Static analysis of constraint conditions of a rotational-to-linear motion conversion mechanism

Abstract

A Scotch yoke mechanism is often used instead of a slider-crank mechanism to obtain high output power. The kinematics of the Scotch yoke mechanism are characterized by elements translating along two orthogonal axes. This is realized by two slider guides placed in parallel in each direction. As a result, the Scotch yoke mechanism achieves high power transmission with high rigidity. A drawback of this mechanism, however, is that it requires high precision in machining and assembly processes. In this study, an orthogonal double-slider mechanism was developed to solve problems caused by machining and assembly errors.
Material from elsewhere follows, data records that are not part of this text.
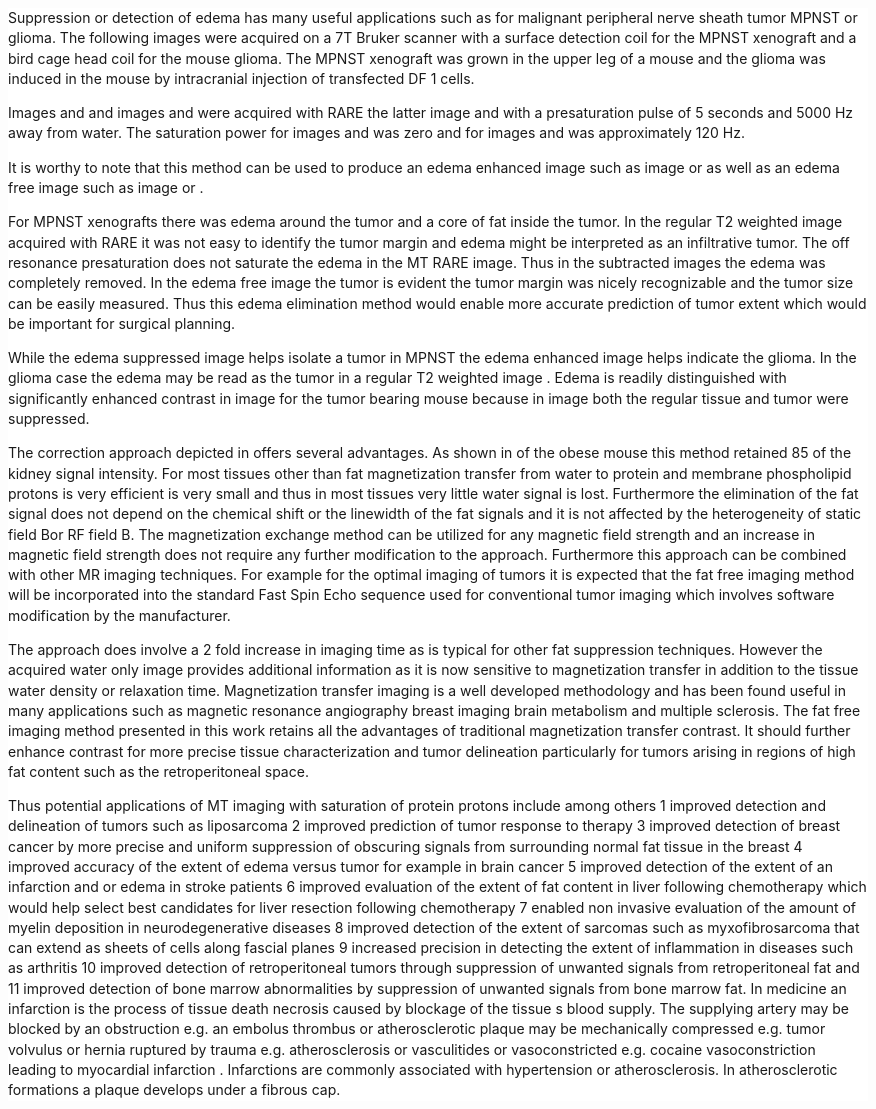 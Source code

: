 Suppression or detection of edema has many useful applications such as for malignant peripheral nerve sheath tumor MPNST or glioma. The following images were acquired on a 7T Bruker scanner with a surface detection coil for the MPNST xenograft and a bird cage head coil for the mouse glioma. The MPNST xenograft was grown in the upper leg of a mouse and the glioma was induced in the mouse by intracranial injection of transfected DF 1 cells.

Images and and images and were acquired with RARE the latter image and with a presaturation pulse of 5 seconds and 5000 Hz away from water. The saturation power for images and was zero and for images and was approximately 120 Hz.

It is worthy to note that this method can be used to produce an edema enhanced image such as image or as well as an edema free image such as image or .

For MPNST xenografts there was edema around the tumor and a core of fat inside the tumor. In the regular T2 weighted image acquired with RARE it was not easy to identify the tumor margin and edema might be interpreted as an infiltrative tumor. The off resonance presaturation does not saturate the edema in the MT RARE image. Thus in the subtracted images the edema was completely removed. In the edema free image the tumor is evident the tumor margin was nicely recognizable and the tumor size can be easily measured. Thus this edema elimination method would enable more accurate prediction of tumor extent which would be important for surgical planning.

While the edema suppressed image helps isolate a tumor in MPNST the edema enhanced image helps indicate the glioma. In the glioma case the edema may be read as the tumor in a regular T2 weighted image . Edema is readily distinguished with significantly enhanced contrast in image for the tumor bearing mouse because in image both the regular tissue and tumor were suppressed.

The correction approach depicted in offers several advantages. As shown in of the obese mouse this method retained 85 of the kidney signal intensity. For most tissues other than fat magnetization transfer from water to protein and membrane phospholipid protons is very efficient is very small and thus in most tissues very little water signal is lost. Furthermore the elimination of the fat signal does not depend on the chemical shift or the linewidth of the fat signals and it is not affected by the heterogeneity of static field Bor RF field B. The magnetization exchange method can be utilized for any magnetic field strength and an increase in magnetic field strength does not require any further modification to the approach. Furthermore this approach can be combined with other MR imaging techniques. For example for the optimal imaging of tumors it is expected that the fat free imaging method will be incorporated into the standard Fast Spin Echo sequence used for conventional tumor imaging which involves software modification by the manufacturer.

The approach does involve a 2 fold increase in imaging time as is typical for other fat suppression techniques. However the acquired water only image provides additional information as it is now sensitive to magnetization transfer in addition to the tissue water density or relaxation time. Magnetization transfer imaging is a well developed methodology and has been found useful in many applications such as magnetic resonance angiography breast imaging brain metabolism and multiple sclerosis. The fat free imaging method presented in this work retains all the advantages of traditional magnetization transfer contrast. It should further enhance contrast for more precise tissue characterization and tumor delineation particularly for tumors arising in regions of high fat content such as the retroperitoneal space.

Thus potential applications of MT imaging with saturation of protein protons include among others 1 improved detection and delineation of tumors such as liposarcoma 2 improved prediction of tumor response to therapy 3 improved detection of breast cancer by more precise and uniform suppression of obscuring signals from surrounding normal fat tissue in the breast 4 improved accuracy of the extent of edema versus tumor for example in brain cancer 5 improved detection of the extent of an infarction and or edema in stroke patients 6 improved evaluation of the extent of fat content in liver following chemotherapy which would help select best candidates for liver resection following chemotherapy 7 enabled non invasive evaluation of the amount of myelin deposition in neurodegenerative diseases 8 improved detection of the extent of sarcomas such as myxofibrosarcoma that can extend as sheets of cells along fascial planes 9 increased precision in detecting the extent of inflammation in diseases such as arthritis 10 improved detection of retroperitoneal tumors through suppression of unwanted signals from retroperitoneal fat and 11 improved detection of bone marrow abnormalities by suppression of unwanted signals from bone marrow fat. In medicine an infarction is the process of tissue death necrosis caused by blockage of the tissue s blood supply. The supplying artery may be blocked by an obstruction e.g. an embolus thrombus or atherosclerotic plaque may be mechanically compressed e.g. tumor volvulus or hernia ruptured by trauma e.g. atherosclerosis or vasculitides or vasoconstricted e.g. cocaine vasoconstriction leading to myocardial infarction . Infarctions are commonly associated with hypertension or atherosclerosis. In atherosclerotic formations a plaque develops under a fibrous cap.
With an L-shaped double slider, the mechanical structure is simple and this mechanism has the advantage of lower driving torque compared with a slider-crank mechanism. The developed mechanism is derived from a Scotch yoke mechanism, but the major difference between them is the arrangement of the sliders and slider guides. This study is the first to investigate the effect of the arrangements of slider guides on the driving characteristics of the mechanism. Through measurements of the force acting on slider guides and their deflection, the effect of the slider configuration was experimentally verified as the number of the slider guides was reduced from the maximum of four. In addition, when the mechanism was used in a water pump, the change in shear force acting on the slider guide in the direction of piston translation was investigated as the number of slider guides was reduced. The deflection of the slider guides for the piston was measured under static conditions. Also, the starting force from a stationary state was measured, revealing that the load acting on the mechanism was reduced by removing one of the slider guides arranged in parallel.